- [WHAT THE EXERCISE ASKS]:
Print all the entries verbatim.

(Dataset entries)
------------------------------------------------------------------------

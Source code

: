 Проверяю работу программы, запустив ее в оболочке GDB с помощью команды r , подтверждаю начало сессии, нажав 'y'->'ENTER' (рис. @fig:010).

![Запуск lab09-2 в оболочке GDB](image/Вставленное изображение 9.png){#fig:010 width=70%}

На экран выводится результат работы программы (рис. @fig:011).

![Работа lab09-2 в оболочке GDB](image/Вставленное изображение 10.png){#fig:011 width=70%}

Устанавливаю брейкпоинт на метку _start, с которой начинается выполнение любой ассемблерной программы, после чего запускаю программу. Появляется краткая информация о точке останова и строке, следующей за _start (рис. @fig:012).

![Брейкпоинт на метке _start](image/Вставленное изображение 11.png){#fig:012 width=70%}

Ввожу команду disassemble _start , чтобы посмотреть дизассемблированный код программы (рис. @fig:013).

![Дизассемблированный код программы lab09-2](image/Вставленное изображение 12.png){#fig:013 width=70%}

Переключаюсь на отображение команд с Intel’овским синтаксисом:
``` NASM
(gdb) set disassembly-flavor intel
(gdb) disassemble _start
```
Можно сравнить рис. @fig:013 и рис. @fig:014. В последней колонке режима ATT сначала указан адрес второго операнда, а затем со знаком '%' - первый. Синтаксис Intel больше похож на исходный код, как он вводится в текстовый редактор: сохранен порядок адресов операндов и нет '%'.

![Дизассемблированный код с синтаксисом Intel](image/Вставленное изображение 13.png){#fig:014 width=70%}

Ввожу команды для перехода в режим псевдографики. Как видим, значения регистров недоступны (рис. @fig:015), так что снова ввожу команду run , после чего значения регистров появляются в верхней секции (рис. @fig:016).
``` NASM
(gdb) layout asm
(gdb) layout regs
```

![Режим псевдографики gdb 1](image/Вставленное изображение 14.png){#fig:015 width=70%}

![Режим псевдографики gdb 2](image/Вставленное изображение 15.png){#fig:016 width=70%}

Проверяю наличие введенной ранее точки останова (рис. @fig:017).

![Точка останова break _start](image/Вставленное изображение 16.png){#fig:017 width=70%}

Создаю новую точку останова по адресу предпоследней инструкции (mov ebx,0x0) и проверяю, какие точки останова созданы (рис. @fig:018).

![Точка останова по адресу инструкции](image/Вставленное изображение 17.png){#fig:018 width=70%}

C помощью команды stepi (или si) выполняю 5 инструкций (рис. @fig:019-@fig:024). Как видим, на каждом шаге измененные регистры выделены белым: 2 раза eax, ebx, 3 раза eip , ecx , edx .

------------------------------------------------------------------------

- [SOLUTION TO THIS PROBLEM]:
Source code

: Проверяю работу программы, запустив ее в оболочке GDB с помощью команды r , подтверждаю начало сессии, нажав 'y'->'ENTER' (рис. @fig:010).

![Запуск lab09-2 в оболочке GDB](image/Вставленное изображение 9.png){#fig:010 width=70%}

На экран выводится результат работы программы (рис. @fig:011).

![Работа lab09-2 в оболочке GDB](image/Вставленное изображение 10.png){#fig:011 width=70%}

Устанавливаю брейкпоинт на метку _start, с которой начинается выполнение любой ассемблерной программы, после чего запускаю программу. Появляется краткая информация о точке останова и строке, следующей за _start (рис. @fig:012).

![Брейкпоинт на метке _start](image/Вставленное изображение 11.png){#fig:012 width=70%}

Ввожу команду disassemble _start , чтобы посмотреть дизассемблированный код программы (рис. @fig:013).

![Дизассемблированный код программы lab09-2](image/Вставленное изображение 12.png){#fig:013 width=70%}

Переключаюсь на отображение команд с Intel’овским синтаксисом:
``` NASM
(gdb) set disassembly-flavor intel
(gdb) disassemble _start
```
Можно сравнить рис. @fig:013 и рис. @fig:014. В последней колонке режима ATT сначала указан адрес второго операнда, а затем со знаком '%' - первый. Синтаксис Intel больше похож на исходный код, как он вводится в текстовый редактор: сохранен порядок адресов операндов и нет '%'.

![Дизассемблированный код с синтаксисом Intel](image/Вставленное изображение 13.png){#fig:014 width=70%}

Ввожу команды для перехода в режим псевдографики. Как видим, значения регистров недоступны (рис. @fig:015), так что снова ввожу команду run , после чего значения регистров появляются в верхней секции (рис. @fig:016).
``` NASM
(gdb) layout asm
(gdb) layout regs
```

![Режим псевдографики gdb 1](image/Вставленное изображение 14.png){#fig:015 width=70%}

![Режим псевдографики gdb 2](image/Вставленное изображение 15.png){#fig:016 width=70%}

Проверяю наличие введенной ранее точки останова (рис. @fig:017).

![Точка останова break _start](image/Вставленное изображение 16.png){#fig:017 width=70%}

Создаю новую точку останова по адресу предпоследней инструкции (mov ebx,0x0) и проверяю, какие точки останова созданы (рис. @fig:018).

![Точка останова по адресу инструкции](image/Вставленное изображение 17.png){#fig:018 width=70%}

C помощью команды stepi (или si) выполняю 5 инструкций (рис. @fig:019-@fig:024). Как видим, на каждом шаге измененные регистры выделены белым: 2 раза eax, ebx, 3 раза eip , ecx , edx .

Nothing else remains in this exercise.